Непреодоленные и непереработанные книжные влияния дают себя знать и в некоторых других стихотворениях поэта — например, «Ленинград».

В стихах такого рода (их сравнительно не так уж много, но они встречаются в сборнике) В. Шаламов теряет то лучшее, что есть в его восприятии жизни и искусства. А у него есть и свежесть, и новизна, и неожиданность, и точность.

Эти качества явственно ощутимы в стихотворении о Викторе Гюго — писателе, о котором больше ста лет не утихают споры. Это спор и о Викторе Гюго, и о праве на существование романтического искусства. Короткое стихотворение — не развернутая статья, и смешно было бы искать в нем обстоятельной логической аргументации. Но в двенадцати строках поэту удалось схватить самое существенное:

В нетопленом театре холодно,
А я. от счастья ошалев.
Смотрю «Эрнани» в снежной Вологде.
Учусь растить любовь и гнев.

Ты — мальчик на церковном клиросе,
Сказали про тебя шутя.
И не сумел ты. дескать, вырасти.
Состарившееся дитя.

Пусть так. В волненьях поколения
Ты — символ доброго всегда.
Твой крупный детский почерк гения
Мы разбираем без труда.

Как верно — точно, неожиданно и поэтично — это: «крупный детский почерк гения». Так не скажешь ни о Бальзаке, ни о Флобере, ни о другом каком-нибудь писателе-реалисте.

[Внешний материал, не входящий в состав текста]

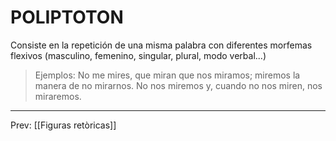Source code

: # POLIPTOTON 
Consiste en la repetición de una misma palabra con diferentes morfemas flexivos (masculino, femenino, singular, plural, modo verbal...)  

>Ejemplos: 
>No me mires, que miran que nos miramos; miremos la manera de no mirarnos. No nos miremos y, cuando no nos miren, nos miraremos. 

___
Prev: [[Figuras retòricas]]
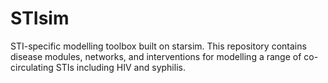 # STIsim

STI-specific modelling toolbox built on starsim. This repository contains disease modules, networks, and interventions for modelling a range of co-circulating STIs including HIV and syphilis.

Это относится именно к писателю романтического склада и именно и особенно к Виктору Гюго. Этот почерк принадлежит человеку естественному, здоровому, не охлажденному опытом, в книгах которого низкое злодейство и самоотверженное подвижничество, черное и белое выступают обнаженно, в чистом, без примесей, виде.

Если бы меня спросили, что же основное в книге Варлама Шаламова, что побуждает читать ее, возвращаться к ней и перечитывать запомнившиеся строки, я не обинуясь ответил бы — образ ее лирического героя. Этого героя отличает большая внутренняя убежденность. И оттого, что он убежден в слове, которое он произносит, он убеждает нас, читателей.